Além do reconhecimento público de responsabilidade, a CIDH determinou ao Estado brasileiro a realização de uma série de ações de reparação, entre elas, o pagamento de indenizações aos familiares de Pimenta e a instituição do Grupo de Trabalho Técnico Sales Pimenta, com o objetivo de propor políticas de proteção para defensores de direitos humanos, comunicadores e ambientalistas, visando garantir a segurança e a integridade de agentes sociais que combatem violações de direitos e defendem setores vulneráveis da sociedade.

O GTT foi instalado em novembro de 2023 e está encarregado de elaborar um plano nacional com metas, ações, indicadores, responsáveis e prazos, além de um anteprojeto de lei. Um outro grupo de trabalho com finalidade semelhante foi instalado no Conselho Nacional de Justiça (CNJ).

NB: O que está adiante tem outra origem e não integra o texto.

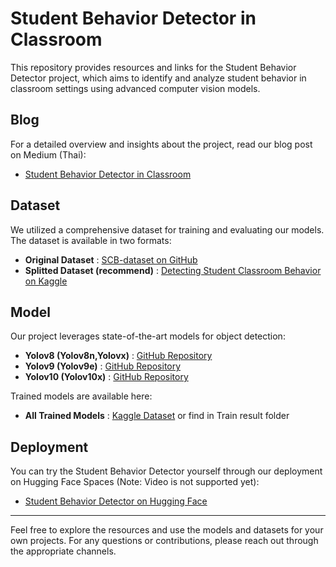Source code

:# Student Behavior Detector in Classroom

This repository provides resources and links for the Student Behavior Detector project, which aims to identify and analyze student behavior in classroom settings using advanced computer vision models.

## Blog

For a detailed overview and insights about the project, read our blog post on Medium (Thai):
- [Student Behavior Detector in Classroom](https://medium.com/@nontaphatfirm/student-behavior-detector-in-classroom-20f2fe5cc8a3)

## Dataset

We utilized a comprehensive dataset for training and evaluating our models. The dataset is available in two formats:
- **Original Dataset** : [SCB-dataset on GitHub](https://github.com/Whiffe/SCB-dataset)
- **Splitted Dataset (recommend)** : [Detecting Student Classroom Behavior on Kaggle](https://www.kaggle.com/datasets/nonpat/detecting-student-classroom-behavior2)

## Model

Our project leverages state-of-the-art models for object detection:
- **Yolov8 (Yolov8n,Yolovx)** : [GitHub Repository](https://github.com/ultralytics/ultralytics)
- **Yolov9 (Yolov9e)** : [GitHub Repository](https://github.com/WongKinYiu/yolov9)
- **Yolov10 (Yolov10x)** : [GitHub Repository](https://github.com/THU-MIG/yolov10)

Trained models are available here:
- **All Trained Models** : [Kaggle Dataset](https://www.kaggle.com/datasets/nonpat/test010/data) or find in Train result folder

## Deployment

You can try the Student Behavior Detector yourself through our deployment on Hugging Face Spaces (Note: Video is not supported yet):
- [Student Behavior Detector on Hugging Face](https://huggingface.co/spaces/nontaphat/Student-Behavior-Detector)

---

Feel free to explore the resources and use the models and datasets for your own projects. For any questions or contributions, please reach out through the appropriate channels.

Também entre a ações de reparação estão: a criação de um protocolo para a investigação dos crimes cometidos contra pessoas defensoras de direitos humanos e um sistema de indicadores que permita medir a efetividade do protocolo; a nomeação de uma praça pública no município de Marabá (PA) com o nome de Gabriel Sales Pimenta e a criação de um espaço público em memória do advogado na cidade de Juiz de Fora (MG).

Também estiveram presentes no evento ainda o procurador nacional da União de Assuntos Internacionais, Boni Soares; o assessor especial de Defesa da Democracia, Memória e Verdade do MDHC, Nilmário Miranda; o secretário de Igualdade Racial e Direitos Humanos do Pará, Jarbas Vasconcelos do Carmo; a diretora do Departamento de Mediação e Conciliação de Conflitos Agrários do Ministério da Agricultura, Cláudia Maria Dadico; além de diversos representantes da sociedade civil, movimentos sociais e autoridades estaduais e municipais.